I do enjoy working with men. That's how it's always been for me at work so I don't really know any other working environment. My supervisor and I are in excellent terms again. He just gave me a great review and also handed me one of our biggest projects to manage. As long as he doesn't make weird comments we're cool, lol!
 

LMD84

Well-known member
Quote:
Originally Posted by Shadowy Lady
BEA2LS - lol, I know! The problem was that I get comments like that from women all the time, I just didn't expect it from men, especially not my supervisor whom I have high regards for.

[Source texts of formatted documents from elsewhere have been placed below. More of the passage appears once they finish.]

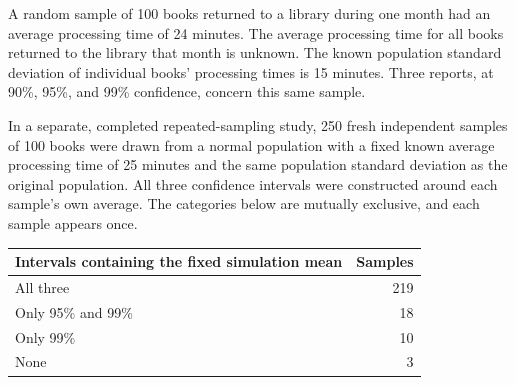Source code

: \noindent\begin{minipage}[t]{0.60\linewidth}
\vspace{0pt}
A random sample of 100 books returned to a library during one month had an average processing time of 24 minutes. The average processing time for all books returned to the library that month is unknown. The known population standard deviation of individual books' processing times is 15 minutes. Three reports, at 90\%, 95\%, and 99\% confidence, concern this same sample.

In a separate, completed repeated-sampling study, 250 fresh independent samples of 100 books were drawn from a normal population with a fixed known average processing time of 25 minutes and the same population standard deviation as the original population. All three confidence intervals were constructed around each sample's own average. The categories below are mutually exclusive, and each sample appears once.
\end{minipage}\hfill
\begin{minipage}[t]{0.38\linewidth}
\vspace{0pt}
\centering
\small
\setlength{\tabcolsep}{4pt}
\begin{tabularx}{\linewidth}{@{}>{\raggedright\arraybackslash}Xr@{}}\toprule
Intervals containing the fixed simulation mean & Samples\\\midrule
All three & 219\\
Only 95\% and 99\% & 18\\
Only 99\% & 10\\
None & 3\\
\bottomrule\end{tabularx}
\end{minipage}\par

I do enjoy working with men. That's how it's always been for me at work so I don't really know any other working environment. My supervisor and I are in excellent terms again. He just gave me a great review and also handed me one of our biggest projects to manage. As long as he doesn't make weird comments we're cool, lol!


same for me. and for the most part i love working with men! generally they make things less complicated and more straight forward than working with women. when i did work with all girls many years ago it was a nightmare! all the back stabbing and bitching was too much for me.

i'm so pleased to hear that things are going well and i'm pleased your review went well!
 

Meisje

Well-known member
You know how women's minds go from A to B to C? Like, yours went from "he asked me if I was going to go to the work site like this" to "he questioned my ability to judge what to wear to the work site, therefore I feel he questioned my judgment in general" to "Grrr."

Wheras his probably went "Hmm, she's got a dress on. I wonder if she'll wear that to the work site?" *asks question* to "I wonder what I'll have for lunch" to totally forgetting that he asked you the question or why he asked it.

Men don't always have the complicated nuances behind their comments that we project there. He probably felt lost as to how to compliment how you looked without sounding sleazy, then just filled up the silence with whatever popped into his head. Or maybe he forgot about your pants and past job performance, and was afraid you'd go cause all the workers to fall off the beams. Or something. But I'm guessing he didn't in any way mean to question your intelligence, although logically I can see how you'd infer that.

Thus is the state of communication between the sexes.